A team of researchers has recently investigated AI’s potential to corrupt people and influence them to make unethical decisions. The researchers investigated how interactions with systems based on OpenAI’s GPT-2 model could potentially influence people to make unethical decisions even when they are aware that the source of the advice was an AI system.
AI systems are becoming more ubiquitous all the time, and their influence grows ever wider. AI systems influence people’s decisions, being used for everything from recommending movies to recommending romantic partners. Given how much influence AI has on people’s lives, it’s important to consider how AI might influence people to make unethical decisions and break moral guidelines. This is especially true given that AI models are constantly becoming more sophisticated.
Social scientists and data scientists have become increasingly concerned that AI models could be used to spread harmful disinformation and misinformation. A recent paper published by researchers from the Middlebury Institute of International Studies’ Center on Terrorism, Extremism, and Counterterrorism (CTEC) found that OpenAI’s GPT-3 model could be used to generate influential text capable of radicalizing people, pushing them towards “violent far-right extremist ideologies and behaviors.”
A study done by a team of researchers from the Max Planck Institute, the University of Amsterdam, the University of Cologne, and the Otto Beisheim School of Management set out to determine how much influence an AI can have on people’s decisions when it comes to unethical choices. In order to explore how an AI might “corrupt” a person, the researchers used a system based on OpenAI’s GPT-2 model. According to VentureBeat, the authors of the paper trained a GPT2-based model to generate both “dishonesty-promoting” and “honesty-promoting” advice. The data was trained on contributions from 400 different participants, and afterward, the research team recruited over 1500 people to engaged with the advice-dispensing AI models.
The study participants were asked to receive advice from the model and then carry out a task designed to capture either dishonest or honest behavior. Study participants were grouped with a partner, and in these pairs of two, they played a dice-rolling game. The first participant rolled a die and reported the outcome of the die roll. The second participant was given the outcome of the first participant’s die roll, and then they rolled a die themselves. The second participant rolled the die in private and was solely responsible for reporting their own outcome, giving them an opportunity to lie about the outcome of the die roll. If the dies rolled by both participants matched, the two participants were paid. The participants were also paid more if their matching rolls were higher.

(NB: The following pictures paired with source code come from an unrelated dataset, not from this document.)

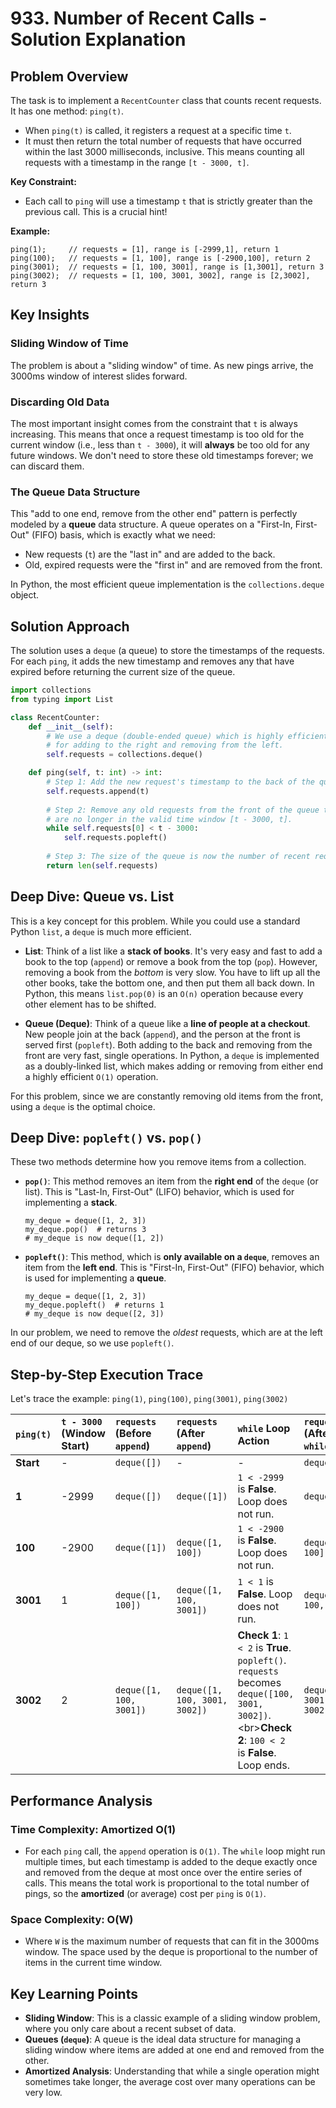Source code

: # 933\. Number of Recent Calls - Solution Explanation

## Problem Overview

The task is to implement a `RecentCounter` class that counts recent requests. It has one method: `ping(t)`.

  - When `ping(t)` is called, it registers a request at a specific time `t`.
  - It must then return the total number of requests that have occurred within the last 3000 milliseconds, inclusive. This means counting all requests with a timestamp in the range `[t - 3000, t]`.

**Key Constraint:**

  - Each call to `ping` will use a timestamp `t` that is strictly greater than the previous call. This is a crucial hint\!

**Example:**

```
ping(1);     // requests = [1], range is [-2999,1], return 1
ping(100);   // requests = [1, 100], range is [-2900,100], return 2
ping(3001);  // requests = [1, 100, 3001], range is [1,3001], return 3
ping(3002);  // requests = [1, 100, 3001, 3002], range is [2,3002], return 3
```

## Key Insights

### Sliding Window of Time

The problem is about a "sliding window" of time. As new pings arrive, the 3000ms window of interest slides forward.

### Discarding Old Data

The most important insight comes from the constraint that `t` is always increasing. This means that once a request timestamp is too old for the current window (i.e., less than `t - 3000`), it will **always** be too old for any future windows. We don't need to store these old timestamps forever; we can discard them.

### The Queue Data Structure

This "add to one end, remove from the other end" pattern is perfectly modeled by a **queue** data structure. A queue operates on a "First-In, First-Out" (FIFO) basis, which is exactly what we need:

  - New requests (`t`) are the "last in" and are added to the back.
  - Old, expired requests were the "first in" and are removed from the front.

In Python, the most efficient queue implementation is the `collections.deque` object.

## Solution Approach

The solution uses a `deque` (a queue) to store the timestamps of the requests. For each `ping`, it adds the new timestamp and removes any that have expired before returning the current size of the queue.

```python
import collections
from typing import List

class RecentCounter:
    def __init__(self):
        # We use a deque (double-ended queue) which is highly efficient
        # for adding to the right and removing from the left.
        self.requests = collections.deque()

    def ping(self, t: int) -> int:
        # Step 1: Add the new request's timestamp to the back of the queue.
        self.requests.append(t)
        
        # Step 2: Remove any old requests from the front of the queue that
        # are no longer in the valid time window [t - 3000, t].
        while self.requests[0] < t - 3000:
            self.requests.popleft()
            
        # Step 3: The size of the queue is now the number of recent requests.
        return len(self.requests)
```

## Deep Dive: Queue vs. List

This is a key concept for this problem. While you could use a standard Python `list`, a `deque` is much more efficient.

  * **List**: Think of a list like a **stack of books**. It's very easy and fast to add a book to the top (`append`) or remove a book from the top (`pop`). However, removing a book from the *bottom* is very slow. You have to lift up all the other books, take the bottom one, and then put them all back down. In Python, this means `list.pop(0)` is an `O(n)` operation because every other element has to be shifted.

  * **Queue (Deque)**: Think of a queue like a **line of people at a checkout**. New people join at the back (`append`), and the person at the front is served first (`popleft`). Both adding to the back and removing from the front are very fast, single operations. In Python, a `deque` is implemented as a doubly-linked list, which makes adding or removing from either end a highly efficient `O(1)` operation.

For this problem, since we are constantly removing old items from the front, using a `deque` is the optimal choice.

## Deep Dive: `popleft()` vs. `pop()`

These two methods determine how you remove items from a collection.

  * **`pop()`**: This method removes an item from the **right end** of the `deque` (or list). This is "Last-In, First-Out" (LIFO) behavior, which is used for implementing a **stack**.
    ```
    my_deque = deque([1, 2, 3])
    my_deque.pop()  # returns 3
    # my_deque is now deque([1, 2])
    ```
  * **`popleft()`**: This method, which is **only available on a `deque`**, removes an item from the **left end**. This is "First-In, First-Out" (FIFO) behavior, which is used for implementing a **queue**.
    ```
    my_deque = deque([1, 2, 3])
    my_deque.popleft()  # returns 1
    # my_deque is now deque([2, 3])
    ```

In our problem, we need to remove the *oldest* requests, which are at the left end of our deque, so we use `popleft()`.

## Step-by-Step Execution Trace

Let's trace the example: `ping(1)`, `ping(100)`, `ping(3001)`, `ping(3002)`

| `ping(t)` | `t - 3000` (Window Start) | `requests` (Before `append`) | `requests` (After `append`) | `while` Loop Action | `requests` (After `while`) | Return Value `len(requests)` |
| :--- | :--- | :--- | :--- | :--- | :--- | :--- |
| **Start** | - | `deque([])` | - | - | `deque([])` | - |
| **1** | -2999 | `deque([])` | `deque([1])` | `1 < -2999` is **False**. Loop does not run. | `deque([1])` | **1** |
| **100** | -2900 | `deque([1])` | `deque([1, 100])` | `1 < -2900` is **False**. Loop does not run. | `deque([1, 100])`| **2** |
| **3001**| 1 | `deque([1, 100])` | `deque([1, 100, 3001])` | `1 < 1` is **False**. Loop does not run. | `deque([1, 100, 3001])` | **3** |
| **3002**| 2 | `deque([1, 100, 3001])` | `deque([1, 100, 3001, 3002])`| **Check 1**: `1 < 2` is **True**. `popleft()`. `requests` becomes `deque([100, 3001, 3002])`.\<br\>**Check 2**: `100 < 2` is **False**. Loop ends. | `deque([100, 3001, 3002])` | **3** |

## Performance Analysis

### Time Complexity: Amortized O(1)

  - For each `ping` call, the `append` operation is `O(1)`. The `while` loop might run multiple times, but each timestamp is added to the deque exactly once and removed from the deque at most once over the entire series of calls. This means the total work is proportional to the total number of pings, so the **amortized** (or average) cost per `ping` is `O(1)`.

### Space Complexity: O(W)

  - Where `W` is the maximum number of requests that can fit in the 3000ms window. The space used by the deque is proportional to the number of items in the current time window.

## Key Learning Points

  - **Sliding Window**: This is a classic example of a sliding window problem, where you only care about a recent subset of data.
  - **Queues (`deque`)**: A queue is the ideal data structure for managing a sliding window where items are added at one end and removed from the other.
  - **Amortized Analysis**: Understanding that while a single operation might sometimes take longer, the average cost over many operations can be very low.
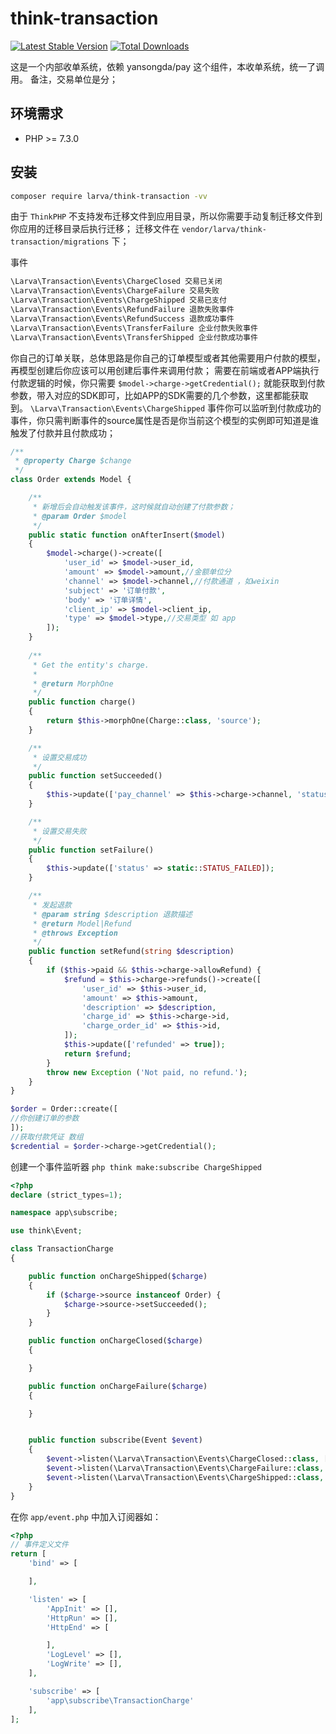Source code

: # think-transaction

[![Latest Stable Version](https://poser.pugx.org/larva/think-transaction/v/stable.png)](https://packagist.org/packages/larva/think-transaction)
[![Total Downloads](https://poser.pugx.org/larva/think-transaction/downloads.png)](https://packagist.org/packages/larva/think-transaction)


这是一个内部收单系统，依赖 yansongda/pay 这个组件，本收单系统，统一了调用。
备注，交易单位是分；

## 环境需求

- PHP >= 7.3.0

## 安装

```bash
composer require larva/think-transaction -vv
```

由于 `ThinkPHP` 不支持发布迁移文件到应用目录，所以你需要手动复制迁移文件到你应用的迁移目录后执行迁移；
迁移文件在 `vendor/larva/think-transaction/migrations` 下；

事件
```php
\Larva\Transaction\Events\ChargeClosed 交易已关闭
\Larva\Transaction\Events\ChargeFailure 交易失败
\Larva\Transaction\Events\ChargeShipped 交易已支付
\Larva\Transaction\Events\RefundFailure 退款失败事件
\Larva\Transaction\Events\RefundSuccess 退款成功事件
\Larva\Transaction\Events\TransferFailure 企业付款失败事件
\Larva\Transaction\Events\TransferShipped 企业付款成功事件
```

你自己的订单关联，总体思路是你自己的订单模型或者其他需要用户付款的模型，再模型创建后你应该可以用创建后事件来调用付款；
需要在前端或者APP端执行付款逻辑的时候，你只需要 `$model->charge->getCredential();`
就能获取到付款参数，带入对应的SDK即可，比如APP的SDK需要的几个参数，这里都能获取到。
`\Larva\Transaction\Events\ChargeShipped` 事件你可以监听到付款成功的事件，你只需判断事件的source属性是否是你当前这个模型的实例即可知道是谁触发了付款并且付款成功；


```php
/**
 * @property Charge $change
 */
class Order extends Model {

    /**
     * 新增后会自动触发该事件，这时候就自动创建了付款参数；
     * @param Order $model
     */
    public static function onAfterInsert($model)
    {
        $model->charge()->create([
            'user_id' => $model->user_id,
            'amount' => $model->amount,//金额单位分
            'channel' => $model->channel,//付款通道 ，如weixin
            'subject' => '订单付款',
            'body' => '订单详情',
            'client_ip' => $model->client_ip,
            'type' => $model->type,//交易类型 如 app
        ]);
    }
    
    /**
     * Get the entity's charge.
     *
     * @return MorphOne
     */
    public function charge()
    {
        return $this->morphOne(Charge::class, 'source');
    }

    /**
     * 设置交易成功
     */
    public function setSucceeded()
    {
        $this->update(['pay_channel' => $this->charge->channel, 'status' => static::STATUS_PAY_SUCCEEDED, 'pay_succeeded_at' => $this->freshTimestamp()]);
    }

    /**
     * 设置交易失败
     */
    public function setFailure()
    {
        $this->update(['status' => static::STATUS_FAILED]);
    }

    /**
     * 发起退款
     * @param string $description 退款描述
     * @return Model|Refund
     * @throws Exception
     */
    public function setRefund(string $description)
    {
        if ($this->paid && $this->charge->allowRefund) {
            $refund = $this->charge->refunds()->create([
                'user_id' => $this->user_id,
                'amount' => $this->amount,
                'description' => $description,
                'charge_id' => $this->charge->id,
                'charge_order_id' => $this->id,
            ]);
            $this->update(['refunded' => true]);
            return $refund;
        }
        throw new Exception ('Not paid, no refund.');
    }
}
```

```php
$order = Order::create([
//你创建订单的参数
]);
//获取付款凭证 数组
$credential = $order->charge->getCredential();
```

创建一个事件监听器 `php think make:subscribe ChargeShipped`

```php
<?php
declare (strict_types=1);

namespace app\subscribe;

use think\Event;

class TransactionCharge
{

    public function onChargeShipped($charge)
    {
        if ($charge->source instanceof Order) {
            $charge->source->setSucceeded();
        }
    }

    public function onChargeClosed($charge)
    {

    }

    public function onChargeFailure($charge)
    {

    }


    public function subscribe(Event $event)
    {
        $event->listen(\Larva\Transaction\Events\ChargeClosed::class, [$this, 'onChargeClosed']);
        $event->listen(\Larva\Transaction\Events\ChargeFailure::class, [$this, 'onChargeFailure']);
        $event->listen(\Larva\Transaction\Events\ChargeShipped::class, [$this, 'onChargeShipped']);
    }
}
```

在你 `app/event.php` 中加入订阅器如：

```php
<?php
// 事件定义文件
return [
    'bind' => [

    ],

    'listen' => [
        'AppInit' => [],
        'HttpRun' => [],
        'HttpEnd' => [

        ],
        'LogLevel' => [],
        'LogWrite' => [],
    ],

    'subscribe' => [
        'app\subscribe\TransactionCharge'
    ],
];

```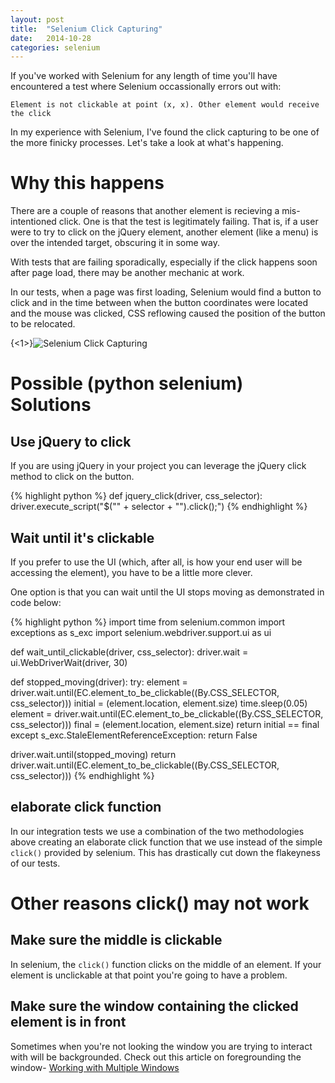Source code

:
 ```yaml
---
layout: post
title:  "Selenium Click Capturing"
date:   2014-10-28
categories: selenium
---
```


If you've worked with Selenium for any length of time you'll have encountered a test where Selenium occassionally errors out with:

```
Element is not clickable at point (x, x). Other element would receive the click
```

In my experience with Selenium, I've found the click capturing to be one of the more finicky processes. Let's take a look at what's happening.

Why this happens
================

There are a couple of reasons that another element is recieving a mis-intentioned click. One is that the test is legitimately failing. That is, if a user were to try to click on the jQuery element, another element (like a menu) is over the intended target, obscuring it in some way.

With tests that are failing sporadically, especially if the click happens soon after page load, there may be another mechanic at work. 

In our tests, when a page was first loading, Selenium would find a button to click and in the time between when the button coordinates were located and the mouse was clicked, CSS reflowing caused the position of the button to be relocated.

{<1>}![Selenium Click Capturing](/content/images/2013/Nov/Screen_Shot_2013_11_14_at_11_51_04_PM.png)


Possible (python selenium) Solutions
====================================

Use jQuery to click
-------------------

If you are using jQuery in your project you can leverage the jQuery click method to click on the button.

{% highlight python %}
def jquery_click(driver, css_selector):
    driver.execute_script("$(\"" + selector + "\").click();")
{% endhighlight %}

Wait until it's clickable
--------------------------

If you prefer to use the UI (which, after all, is how your end user will be accessing the element), you have to be a little more clever. 

One option is that you can wait until the UI stops moving as demonstrated in code below:

{% highlight python %}
import time
from selenium.common import exceptions as s_exc
import selenium.webdriver.support.ui as ui

def wait_until_clickable(driver, css_selector):
  driver.wait = ui.WebDriverWait(driver, 30)

  def stopped_moving(driver):
    try:
      element = driver.wait.until(EC.element_to_be_clickable((By.CSS_SELECTOR, css_selector)))
      initial = (element.location, element.size)
      time.sleep(0.05)
      element = driver.wait.until(EC.element_to_be_clickable((By.CSS_SELECTOR, css_selector)))
      final = (element.location, element.size)
      return initial == final
    except s_exc.StaleElementReferenceException:
      return False

  driver.wait.until(stopped_moving)
  return driver.wait.until(EC.element_to_be_clickable((By.CSS_SELECTOR, css_selector)))
{% endhighlight %}

elaborate click function
------------------------

In our integration tests we use a combination of the two methodologies above creating an elaborate click function that we use instead of the simple `click()` provided by selenium. This has drastically cut down the flakeyness of our tests.

Other reasons click() may not work
==================================

Make sure the middle is clickable
---------------------------------

In selenium, the `click()` function clicks on the middle of an element. If your element is unclickable at that point you're going to have a problem.

Make sure the window containing the clicked element is in front
---------------------------------------------------------------

Sometimes when you're not looking the window you are trying to interact with will be backgrounded. Check out this article on foregrounding the window- [Working with Multiple Windows](http://elementalselenium.com/tips/4-work-with-multiple-windows)
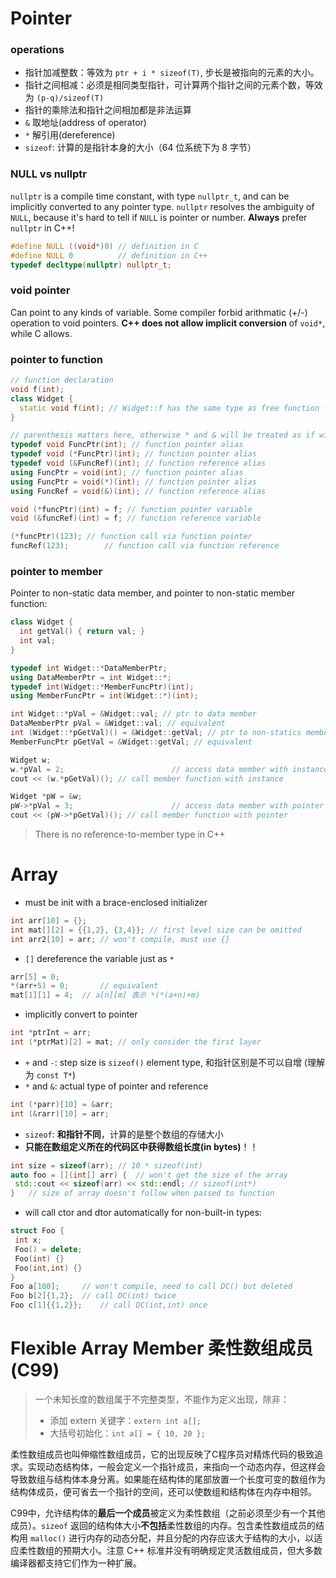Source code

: # Pointer

### operations

- 指针加减整数：等效为 `ptr + i * sizeof(T)`, 步长是被指向的元素的大小。
- 指针之间相减：必须是相同类型指针，可计算两个指针之间的元素个数，等效为 `(p-q)/sizeof(T)`
- 指针的乘除法和指针之间相加都是非法运算
- `&` 取地址(address of operator)
- `*` 解引用(dereference)
- `sizeof`: 计算的是指针本身的大小（64 位系统下为 8 字节）

### NULL vs nullptr

`nullptr` is a compile time constant, with type `nullptr_t`, and can be implicitly converted to any pointer type. `nullptr` resolves the ambiguity of `NULL`, because it's hard to tell if `NULL` is pointer or number. **Always** prefer `nullptr` in C++!

```c++
#define NULL ((void*)0) // definition in C
#define NULL 0			// definition in C++
typedef decltype(nullptr) nullptr_t;
```

### void pointer

Can point to any kinds of variable. Some compiler forbid arithmatic (+/-) operation to void pointers. **C++ does not allow implicit conversion** of `void*`, while C allows.

### pointer to function

```c++
// function declaration
void f(int);
class Widget {
  static void f(int); // Widget::f has the same type as free function f
}

// parenthesis matters here, otherwise * and & will be treated as if with return type
typedef void FuncPtr(int); // function pointer alias
typedef void (*FuncPtr)(int); // function pointer alias
typedef void (&FuncRef)(int); // function reference alias
using FuncPtr = void(int); // function pointer alias
using FuncPtr = void(*)(int); // function pointer alias
using FuncRef = void(&)(int); // function reference alias

void (*funcPtr)(int) = f; // function pointer variable 
void (&funcRef)(int) = f; // function reference variable

(*funcPtr)(123); // function call via function pointer
funcRef(123);		 // function call via function reference
```

### pointer to member

Pointer to non-static data member, and pointer to non-static member function:

```c++
class Widget {
  int getVal() { return val; }
  int val;
}

typedef int Widget::*DataMemberPtr;
using DataMemberPtr = int Widget::*;
typedef int(Widget::*MemberFuncPtr)(int);
using MemberFuncPtr = int(Widget::*)(int);

int Widget::*pVal = &Widget::val; // ptr to data member
DataMemberPtr pVal = &Widget::val; // equivalent
int (Widget::*pGetVal)() = &Widget::getVal; // ptr to non-statics member function
MemberFuncPtr pGetVal = &Widget::getVal; // equivalent

Widget w;
w.*pVal = 2; 						// access data member with instance
cout << (w.*pGetVal)(); // call member function with instance

Widget *pW = &w;
pW->*pVal = 3;						// access data member with pointer
cout << (pW->*pGetVal)(); // call member function with pointer
```

> There is no reference-to-member type in C++



# Array

- must be init with a brace-enclosed initializer

 ```c++
int arr[10] = {};
int mat[][2] = {{1,2}, {3,4}}; // first level size can be omitted
int arr2[10] = arr;	// won't compile, must use {}
 ```

- `[]` dereference the variable just as `*`

 ```c++
arr[5] = 0;
*(arr+5) = 0;		// equivalent
mat[1][1] = 4; 	// a[n][m] 表示 *(*(a+n)+m)
 ```

- implicitly convert to pointer

 ```c++
int *ptrInt = arr;		
int (*ptrMat)[2] = mat;	// only consider the first layer
 ```

- `+` and `-`: step size is `sizeof()` element type, 和指针区别是不可以自增 (理解为 `const T*`)
- `*` and `&`: actual type of pointer and reference

 ```c++
int (*parr)[10] = &arr;	
int (&rarr)[10] = arr;
 ```

- `sizeof`: **和指针不同**，计算的是整个数组的存储大小
- **只能在数组定义所在的代码区中获得数组长度(in bytes)**！！

 ```c++
int size = sizeof(arr);	// 10 * sizeof(int)
auto foo = [](int[] arr) { 	// won't get the size of the array
  std::cout << sizeof(arr) << std::endl; // sizeof(int*)
} 	// size of array doesn't follow when passed to function
 ```

- will call ctor and dtor automatically for non-built-in types:

 ```c++
struct Foo {
  int x;
  Foo() = delete;
  Foo(int) {}
  Foo(int,int) {}
}
Foo a[100];		// won't compile, need to call DC() but deleted
Foo b[2]{1,2}; 	// call DC(int) twice
Foo c[1]{{1,2}};	// call DC(int,int) once
 ```



# Flexible Array Member 柔性数组成员 (C99)

> 一个未知长度的数组属于不完整类型，不能作为定义出现，除非：
>
> - 添加 extern 关键字：`extern int a[];`
> - 大括号初始化：`int a[] = { 10, 20 };`

柔性数组成员也叫伸缩性数组成员，它的出现反映了C程序员对精炼代码的极致追求。实现动态结构体，一般会定义一个指针成员，来指向一个动态内存，但这样会导致数组与结构体本身分离。如果能在结构体的尾部放置一个长度可变的数组作为结构体成员，便可省去一个指针的空间，还可以使数组和结构体在内存中相邻。

C99中，允许结构体的**最后一个成员**被定义为柔性数组（之前必须至少有一个其他成员）。`sizeof` 返回的结构体大小**不包括**柔性数组的内存。包含柔性数组成员的结构用 `malloc()` 进行内存的动态分配，并且分配的内存应该大于结构的大小，以适应柔性数组的预期大小。注意 C++ 标准并没有明确规定灵活数组成员，但大多数编译器都支持它们作为一种扩展。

If the reported values did not match the subjects were not paid.
Participants in the study were randomly assigned to one of two different groups. One group got the opportunity to read honesty-promoting advice while the other read dishonesty-promoting advice. The advice snippets were written by both humans and AIs. The participants were also divided according to their level of knowledge about the source of the advice. There was a 50-50 chance that a given participant would be informed about the source of the advice, so half of the participants in each group knew that the source of the advice was either an AI or a human, while the other half was kept in the dark. The second group of people did have the ability to earn bonus pay for correctly guessing the source of the advice, however.
The research revealed that when the AI-generated advice aligns with a person’s preferences, they will follow the advice, even when they know the advice was generated by an AI. According to the researchers, there were often discrepancies between stated preferences and actual behaviors, making it important to consider how algorithms can influence human behaviors.
The research team explained that their study demonstrates the need to test how an AI might influence a person’s actions when considering how to ethically deploy an AI model. Furthermore, they warn that AI ethicists and researchers should prepare for the possibility that AI could be used by bad actors to corrupt others. As the researcher team wrote:
“AI could be a force for good if it manages to convince people to act more ethically. Yet our results reveal that AI advice fails to increase honesty. AI advisors can serve as scapegoats to which one can deflect (some of the) moral blame of dishonesty. Moreover … in the context of advice taking, transparency about algorithmic presence does not suffice to alleviate its potential harm.”